For full disclosure, I wasn’t actually in Jersey when this happened, but my debit card was. I got a phone call from Key Bank, I was on the subway so I missed it and they left me voice mail. I checked it when I got out and some pleasant sounding lady had called to say that the bank had detected activity outside of my local area. I hadn’t left my “local area” in a while so I called back immediately. After the usual twenty plus minutes of pain-in-the-ass-transfers and after assuring them countless times that I was, in fact, who I was claiming to be (Michael Jordan, of course) they finally transferred me to the fraudulent activity services — where I had to relay my information once again as the once great basketball player of the Chicago Bulls.
After all of this, they finally informed me that someone had used my card to attempt a purchase at a Wal-Mart in New Jersey for $250.00. I asked them nicely to cancel the transaction. Everyone knows I wouldn’t be caught dead in either of those places, Wal-Mart or Jersey, let alone the two at the same time.
The part about Michael may or may not be true, but the crux of the proverbial biscuit is that some jerk-off stole my card number from somewhere! What troubles me most is that I had the actual card with me. Somehow they recorded my number AND the security code in order to go on — what I imagine to be — some online shopping bender for Bounty Paper Towel Rolls, Fancy Feast Cat Food, Seiko Watches and Miley Cyrus branded sweatshirts.
The bank refused to tell me what was purchased or how the card was used.
To make matters interesting, the very next day I see the cover of the very prestigious local newspaper AM News. It declares loudly over some Photoshop graphic resembling what I can do in Microsoft paint that Identity theft is on the rise in New York state. The article went on to mention that we are at the sixth spot in top list of states for identity theft. Behind the likes of Florida and Arizona because everyone knows geriatrics and immigrants are the top targets and most sought after identities. Wheels chairs are really in this year.
I did a little research — by that I mean I skimmed a few headlines in the New York Times. I found an article about inexpensive ways to protect yourself against this kind of fraud. I didn’t read the article (here) but I did notice one graph. Alina Tugend, the author who I Googled and wanted to be hot** but wasn’t, wrote about how the criminals who stole her identity at least had some class and went to Nordstrom’s.
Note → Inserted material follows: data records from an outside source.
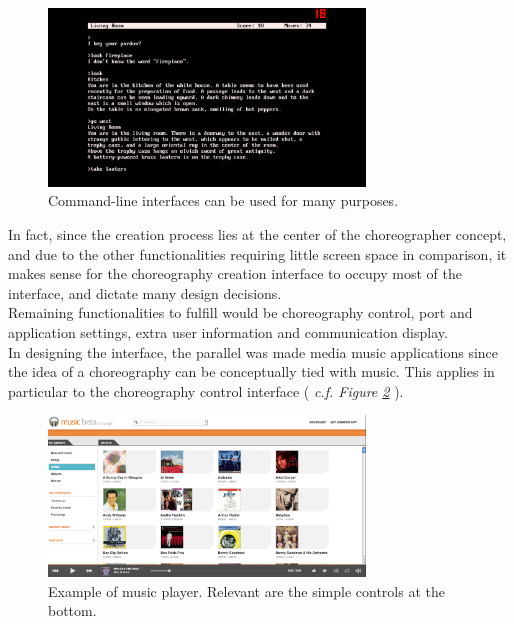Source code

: \begin{figure}[ht]
   \centering
   \includegraphics[width=0.75\textwidth]{img/CommandLine.jpg}
   \caption{Command-line interfaces can be used for many purposes.}
   \label{img:CommandLine}
\end{figure}

In fact, since the creation process lies at the center of the choreographer concept, and due to the other functionalities requiring little screen space in comparison, it makes sense for the choreography creation interface to occupy most of the interface, and dictate many design decisions.\\

Remaining functionalities to fulfill would be choreography control, port and application settings, extra user information and communication display.\\

In designing the interface, the parallel was made media music applications since the idea of a choreography can be conceptually tied with music. This applies in particular to the choreography control interface ( \textit{c.f. Figure \ref{img:GoogleMusic}} ).\\

\begin{figure}[ht]
   \centering
   \includegraphics[width=0.75\textwidth]{img/GoogleMusic.png}
   \caption{Example of music player. Relevant are the simple controls at the bottom.}
   \label{img:GoogleMusic}
\end{figure}


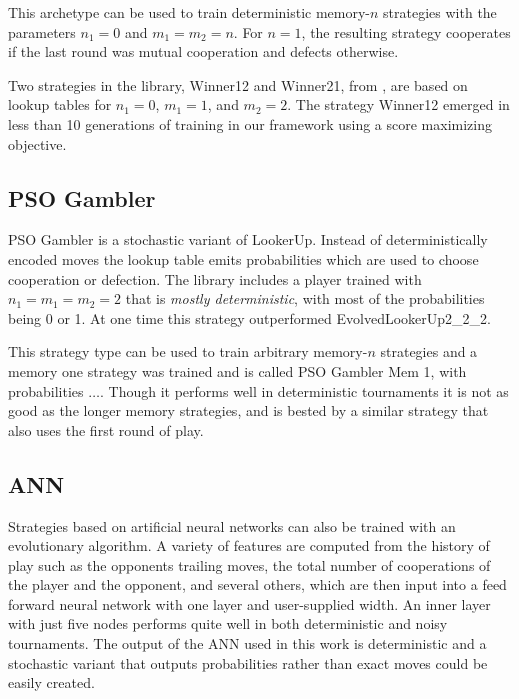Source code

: \documentclass{article}
\begin{document}
This archetype can be used to train deterministic memory-$n$ strategies with the
parameters $n_1=0$ and $m_1=m_2=n$. For $n=1$, the resulting strategy cooperates
if the last round was mutual cooperation and defects otherwise.

Two strategies in the library, Winner12 and Winner21, from \cite{Mathieu2015},
are based on lookup tables for $n_1 = 0$, $m_1 = 1$, and $m_2=2$. The strategy
Winner12 emerged in less than 10 generations of training in our framework using
a score maximizing objective.

\subsection{PSO Gambler}

PSO Gambler is a stochastic variant of LookerUp. Instead of deterministically
encoded moves the lookup table emits probabilities which are
used to choose cooperation or defection. The library includes a player trained
with $n_1 = m_1 = m_2 = 2$ that is \emph{mostly deterministic}, with most of the
probabilities being 0 or 1. At one time this strategy outperformed
EvolvedLookerUp2_2_2.

This strategy type can be used to train arbitrary memory-$n$ strategies and a
memory one strategy was trained and is called PSO Gambler Mem 1, with
probabilities $\ldots$. Though it performs well in deterministic tournaments
it is not as good as the longer memory strategies, and is bested by a similar
strategy that also uses the first round of play.


\subsection{ANN}

Strategies based on artificial neural networks can also be trained with an
evolutionary algorithm. A variety of features are computed from the history
of play such as the opponents trailing moves, the total number of cooperations
of the player and the opponent, and several others, which are then input
into a feed forward neural network with one layer and user-supplied width.
An inner layer with just five nodes performs quite well in both deterministic and
noisy tournaments. The output of the ANN used in this work is deterministic and
a stochastic variant that outputs probabilities rather than exact moves could
be easily created.
\end{document}
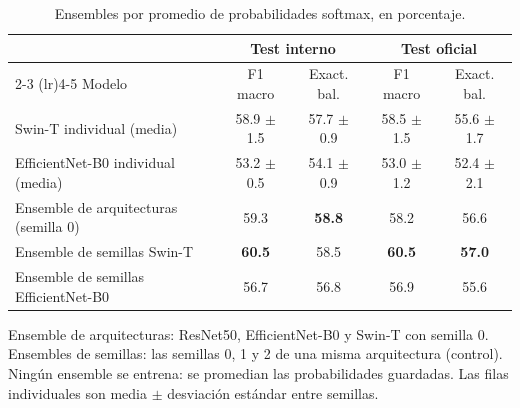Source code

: \begin{table}[t]
\centering
\caption{Ensembles por promedio de probabilidades softmax, en porcentaje.}
\label{tab:tabla4_ensembles}
\footnotesize
\begin{tabular}{lcccc}
\toprule
 & \multicolumn{2}{c}{Test interno} & \multicolumn{2}{c}{Test oficial} \\
\cmidrule(lr){2-3} \cmidrule(lr){4-5}
Modelo & F1 macro & Exact. bal. & F1 macro  & Exact. bal.  \\
\midrule
Swin-T individual (media) & 58.9 $\pm$ 1.5 & 57.7 $\pm$ 0.9 & 58.5 $\pm$ 1.5 & 55.6 $\pm$ 1.7 \\
EfficientNet-B0 individual (media) & 53.2 $\pm$ 0.5 & 54.1 $\pm$ 0.9 & 53.0 $\pm$ 1.2 & 52.4 $\pm$ 2.1 \\
Ensemble de arquitecturas (semilla 0) & 59.3 & \textbf{58.8} & 58.2 & 56.6 \\
Ensemble de semillas Swin-T & \textbf{60.5} & 58.5 & \textbf{60.5} & \textbf{57.0} \\
Ensemble de semillas EfficientNet-B0 & 56.7 & 56.8 & 56.9 & 55.6 \\
\bottomrule
\end{tabular}
\par\vspace{2pt}
\parbox{\linewidth}{\scriptsize Ensemble de arquitecturas: ResNet50, EfficientNet-B0 y Swin-T con semilla 0. Ensembles de semillas: las semillas 0, 1 y 2 de una misma arquitectura (control). Ningún ensemble se entrena: se promedian las probabilidades guardadas. Las filas individuales son media $\pm$ desviación estándar entre semillas.}
\end{table}
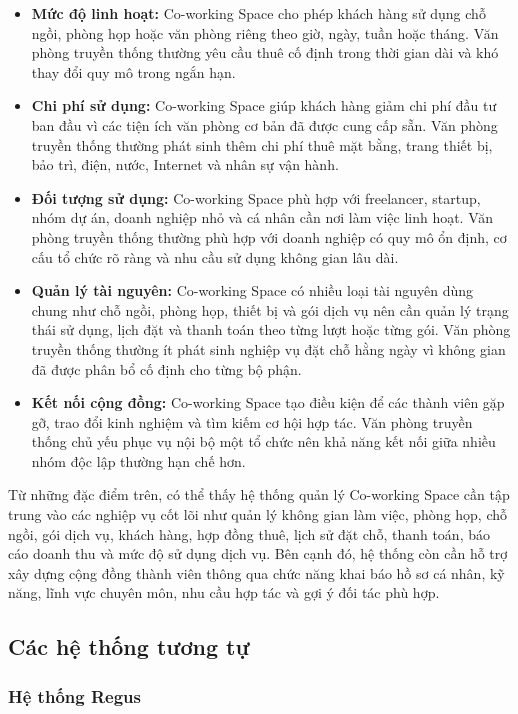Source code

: \begin{itemize}
    \item \textbf{Mức độ linh hoạt:} Co-working Space cho phép khách hàng sử dụng chỗ ngồi, phòng họp hoặc văn phòng riêng theo giờ, ngày, tuần hoặc tháng. Văn phòng truyền thống thường yêu cầu thuê cố định trong thời gian dài và khó thay đổi quy mô trong ngắn hạn.
    \item \textbf{Chi phí sử dụng:} Co-working Space giúp khách hàng giảm chi phí đầu tư ban đầu vì các tiện ích văn phòng cơ bản đã được cung cấp sẵn. Văn phòng truyền thống thường phát sinh thêm chi phí thuê mặt bằng, trang thiết bị, bảo trì, điện, nước, Internet và nhân sự vận hành.
    \item \textbf{Đối tượng sử dụng:} Co-working Space phù hợp với freelancer, startup, nhóm dự án, doanh nghiệp nhỏ và cá nhân cần nơi làm việc linh hoạt. Văn phòng truyền thống thường phù hợp với doanh nghiệp có quy mô ổn định, cơ cấu tổ chức rõ ràng và nhu cầu sử dụng không gian lâu dài.
    \item \textbf{Quản lý tài nguyên:} Co-working Space có nhiều loại tài nguyên dùng chung như chỗ ngồi, phòng họp, thiết bị và gói dịch vụ nên cần quản lý trạng thái sử dụng, lịch đặt và thanh toán theo từng lượt hoặc từng gói. Văn phòng truyền thống thường ít phát sinh nghiệp vụ đặt chỗ hằng ngày vì không gian đã được phân bổ cố định cho từng bộ phận.
    \item \textbf{Kết nối cộng đồng:} Co-working Space tạo điều kiện để các thành viên gặp gỡ, trao đổi kinh nghiệm và tìm kiếm cơ hội hợp tác. Văn phòng truyền thống chủ yếu phục vụ nội bộ một tổ chức nên khả năng kết nối giữa nhiều nhóm độc lập thường hạn chế hơn.
\end{itemize}

Từ những đặc điểm trên, có thể thấy hệ thống quản lý Co-working Space cần tập trung vào các nghiệp vụ cốt lõi như quản lý không gian làm việc, phòng họp, chỗ ngồi, gói dịch vụ, khách hàng, hợp đồng thuê, lịch sử đặt chỗ, thanh toán, báo cáo doanh thu và mức độ sử dụng dịch vụ. Bên cạnh đó, hệ thống còn cần hỗ trợ xây dựng cộng đồng thành viên thông qua chức năng khai báo hồ sơ cá nhân, kỹ năng, lĩnh vực chuyên môn, nhu cầu hợp tác và gợi ý đối tác phù hợp.

\subsection{Các hệ thống tương tự}

\subsubsection{Hệ thống Regus}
Not coincidentally also in Jersey.
“This recently happened to us. We were notified of suspicious activity on the card, confirmed we hadn’t recently charged anything in Nordstrom’s in New Jersey (somewhat classy criminals)…”
I think the moral of the story here is simple: New Jersey is a hot bed of identity thieves preying on the innocent New Yorker who just wants to get drunk in Hoboken on Irish Themed Holidays. Realistically, these criminals are probably the worst kind. Imagine how sinister a person must be to walk in to Wal-Mart! One does not simply walk into Wal-Mart.
*I stole this tittle from the book Another Bullshit Night in Suck City. I didn’t read the book but I was mad that the movie version due out soon is called Being Flynn. What a stupid name. The movie will suck. 100%
**I should have known I wouldn’t have found her hot. Her last name is not Lee or Shu or some other illegible amalgamation of vowels and constants common in far eastern nations.